Zgodnie z obietnicą jej męża Bernarda Szyca, sprawa rozwodowa ciągnie się już od prawie dwóch lat. Przez ten czas Tamara Arciuch zdążyła ułożyć sobie życie z Kasprzykowskim i urodzić mu dziecko. Ale jej zdradzony mąż od początku uprzedzał, że dołoży wszelkich starań by jak najbardziej uprzykrzyć jej życie. Kiedy już wydawało się, że lista kilkunastu świadków zgłoszonych do przesłuchania jest wreszcie na wyczerpaniu i koniec sprawy jest już bliski, rozprawa została ponownie przełożona.
Niestety, nie wiadomo na razie, kiedy ona się odbędzie. Możliwe, że w ciągu dwóch miesięcy - mówi Super Expressowi rzecznik prasowy Sądu Okręgowego w Gdańsku Przemysław Banasik.
Najwięcej emocji w skłóconych małżonkach wzbudza oczywiście walka o prawo do opieki nad ich synem, 12-letnim Krzysztofem, który na razie mieszka z mamą, jej kochankiem i nowym braciszkiem. Szyc przy każdej okazji zapewnia, że nie odpuści. Jego celem jest odebranie dziecka matce.
_**Nie zrezygnuję z syna**_ - potwierdził niedawno w jednym z wywiadów. _**Będę walczył o niego w sądzie**_.
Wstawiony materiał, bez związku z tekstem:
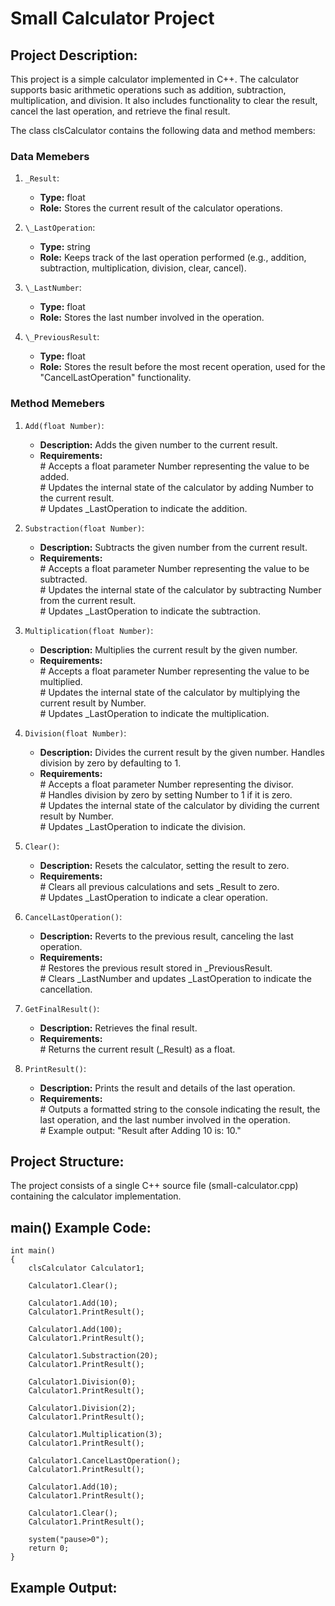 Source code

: # Small Calculator Project

## Project **Description:**

This project is a simple calculator implemented in C++. The calculator supports basic arithmetic operations such as addition, subtraction, multiplication, and division. It also includes functionality to clear the result, cancel the last operation, and retrieve the final result.

The class clsCalculator contains the following data and method members:

### Data Memebers

1. `_Result`:

   - **Type:** float
   - **Role:** Stores the current result of the calculator operations.

2. `\_LastOperation`:

   - **Type:** string
   - **Role:** Keeps track of the last operation performed (e.g., addition, subtraction, multiplication, division, clear, cancel).

3. `\_LastNumber`:

   - **Type:** float
   - **Role:** Stores the last number involved in the operation.

4. `\_PreviousResult`:

   - **Type:** float
   - **Role:** Stores the result before the most recent operation, used for the "CancelLastOperation" functionality.

### Method Memebers

1. `Add(float Number)`:

   - **Description:** Adds the given number to the current result.
   - **Requirements:**
     <br> # Accepts a float parameter Number representing the value to be added.
     <br> # Updates the internal state of the calculator by adding Number to the current result.
     <br> # Updates \_LastOperation to indicate the addition.

2. `Substraction(float Number)`:

   - **Description:** Subtracts the given number from the current result.
   - **Requirements:**
     <br> # Accepts a float parameter Number representing the value to be subtracted.
     <br> # Updates the internal state of the calculator by subtracting Number from the current result.
     <br> # Updates \_LastOperation to indicate the subtraction.

3. `Multiplication(float Number)`:

   - **Description:** Multiplies the current result by the given number.
   - **Requirements:**
     <br> # Accepts a float parameter Number representing the value to be multiplied.
     <br> # Updates the internal state of the calculator by multiplying the current result by Number.
     <br> # Updates \_LastOperation to indicate the multiplication.

4. `Division(float Number)`:

   - **Description:** Divides the current result by the given number. Handles division by zero by defaulting to 1.
   - **Requirements:**
     <br> # Accepts a float parameter Number representing the divisor.
     <br> # Handles division by zero by setting Number to 1 if it is zero.
     <br> # Updates the internal state of the calculator by dividing the current result by Number.
     <br> # Updates \_LastOperation to indicate the division.

5. `Clear()`:

   - **Description:** Resets the calculator, setting the result to zero.
   - **Requirements:**
     <br> # Clears all previous calculations and sets \_Result to zero.
     <br> # Updates \_LastOperation to indicate a clear operation.

6. `CancelLastOperation()`:

   - **Description:** Reverts to the previous result, canceling the last operation.
   - **Requirements:**
     <br> # Restores the previous result stored in \_PreviousResult.
     <br> # Clears \_LastNumber and updates \_LastOperation to indicate the cancellation.

7. `GetFinalResult()`:

   - **Description:** Retrieves the final result.
   - **Requirements:**
     <br> # Returns the current result (\_Result) as a float.

8. `PrintResult()`:
   - **Description:** Prints the result and details of the last operation.
   - **Requirements:**
     <br> # Outputs a formatted string to the console indicating the result, the last operation, and the last number involved in the operation.
     <br> # Example output: "Result after Adding 10 is: 10."

## Project Structure:

The project consists of a single C++ source file (small-calculator.cpp) containing the calculator implementation.

## main() Example Code:

```
int main()
{
    clsCalculator Calculator1;

    Calculator1.Clear();

    Calculator1.Add(10);
    Calculator1.PrintResult();

    Calculator1.Add(100);
    Calculator1.PrintResult();

    Calculator1.Substraction(20);
    Calculator1.PrintResult();

    Calculator1.Division(0);
    Calculator1.PrintResult();

    Calculator1.Division(2);
    Calculator1.PrintResult();

    Calculator1.Multiplication(3);
    Calculator1.PrintResult();

    Calculator1.CancelLastOperation();
    Calculator1.PrintResult();

    Calculator1.Add(10);
    Calculator1.PrintResult();

    Calculator1.Clear();
    Calculator1.PrintResult();

    system("pause>0");
    return 0;
}
```

## Example Output:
Niestety, nie spodziewamy się po Szycu wyrozumiałości. Arciuch zostawiła go dla młodszego mężczyzny, jeżdżąc na nagrania serialu Halo Hans do Warszawy, podczas gdy on siedział w Gdańsku i wychowywał ich syna. Nic więc dziwnego, że nie zamierza jej niczego ułatwiać.